*** Opening of PROVIDED DATA ***
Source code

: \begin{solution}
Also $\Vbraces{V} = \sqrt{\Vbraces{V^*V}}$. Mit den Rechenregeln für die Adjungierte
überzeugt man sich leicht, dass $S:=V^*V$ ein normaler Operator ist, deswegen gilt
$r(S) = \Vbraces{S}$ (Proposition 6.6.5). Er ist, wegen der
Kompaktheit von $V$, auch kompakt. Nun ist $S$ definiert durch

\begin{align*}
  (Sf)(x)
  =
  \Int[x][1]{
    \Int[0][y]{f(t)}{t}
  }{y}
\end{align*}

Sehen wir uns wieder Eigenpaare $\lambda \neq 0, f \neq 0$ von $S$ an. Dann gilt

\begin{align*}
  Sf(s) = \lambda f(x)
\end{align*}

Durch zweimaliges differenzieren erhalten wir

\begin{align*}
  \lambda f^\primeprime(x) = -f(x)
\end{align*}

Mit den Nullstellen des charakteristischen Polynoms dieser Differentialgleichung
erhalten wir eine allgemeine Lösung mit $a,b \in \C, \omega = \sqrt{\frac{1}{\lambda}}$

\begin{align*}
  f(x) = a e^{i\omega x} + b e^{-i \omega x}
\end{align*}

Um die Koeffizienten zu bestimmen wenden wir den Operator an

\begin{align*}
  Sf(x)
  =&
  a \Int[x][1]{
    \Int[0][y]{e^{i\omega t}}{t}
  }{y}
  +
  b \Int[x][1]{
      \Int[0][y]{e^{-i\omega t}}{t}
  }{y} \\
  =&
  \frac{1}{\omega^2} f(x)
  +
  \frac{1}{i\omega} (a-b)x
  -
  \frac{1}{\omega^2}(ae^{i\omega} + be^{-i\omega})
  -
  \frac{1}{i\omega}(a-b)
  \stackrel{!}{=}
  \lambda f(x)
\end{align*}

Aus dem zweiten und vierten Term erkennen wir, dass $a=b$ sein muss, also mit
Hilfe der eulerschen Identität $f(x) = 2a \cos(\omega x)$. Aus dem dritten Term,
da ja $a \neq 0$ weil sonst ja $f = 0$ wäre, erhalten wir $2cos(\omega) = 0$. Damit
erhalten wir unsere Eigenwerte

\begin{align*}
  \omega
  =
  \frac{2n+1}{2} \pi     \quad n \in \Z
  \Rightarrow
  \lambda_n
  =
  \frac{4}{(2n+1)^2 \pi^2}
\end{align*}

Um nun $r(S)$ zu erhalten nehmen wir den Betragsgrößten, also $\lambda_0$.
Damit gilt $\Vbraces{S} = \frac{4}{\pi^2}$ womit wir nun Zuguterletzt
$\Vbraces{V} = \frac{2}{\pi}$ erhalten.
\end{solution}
*** Close of PROVIDED DATA ***
*** Opening of PROVIDED DATA ***
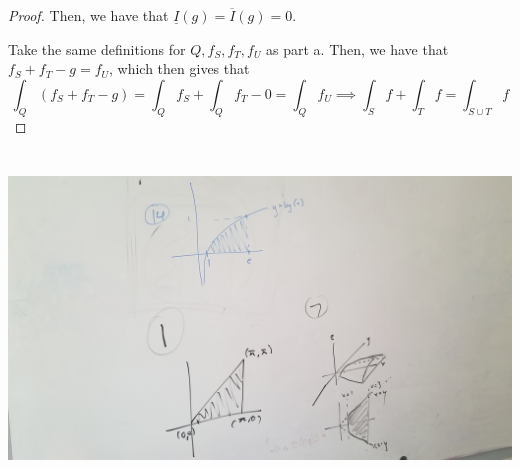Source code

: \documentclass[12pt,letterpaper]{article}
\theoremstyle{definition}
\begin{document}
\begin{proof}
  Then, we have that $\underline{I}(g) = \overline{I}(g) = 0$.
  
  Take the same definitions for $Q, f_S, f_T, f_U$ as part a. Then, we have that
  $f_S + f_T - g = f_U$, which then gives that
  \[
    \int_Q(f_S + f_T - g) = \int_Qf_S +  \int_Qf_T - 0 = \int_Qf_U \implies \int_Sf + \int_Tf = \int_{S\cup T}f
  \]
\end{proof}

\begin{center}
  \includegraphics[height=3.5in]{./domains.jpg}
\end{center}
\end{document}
*** Close of PROVIDED DATA ***
• **WHAT THE TASK ASKS**
For the lines above, output exactly those from the line containing "überzeugt man sich" through the line containing "Mit den Nullstellen", and skip the others.

• **WRITTEN ANSWER**
überzeugt man sich leicht, dass $S:=V^*V$ ein normaler Operator ist, deswegen gilt
$r(S) = \Vbraces{S}$ (Proposition 6.6.5). Er ist, wegen der
Kompaktheit von $V$, auch kompakt. Nun ist $S$ definiert durch

\begin{align*}
  (Sf)(x)
  =
  \Int[x][1]{
    \Int[0][y]{f(t)}{t}
  }{y}
\end{align*}

Sehen wir uns wieder Eigenpaare $\lambda \neq 0, f \neq 0$ von $S$ an. Dann gilt

\begin{align*}
  Sf(s) = \lambda f(x)
\end{align*}

Durch zweimaliges differenzieren erhalten wir

\begin{align*}
  \lambda f^\primeprime(x) = -f(x)
\end{align*}

Mit den Nullstellen des charakteristischen Polynoms dieser Differentialgleichung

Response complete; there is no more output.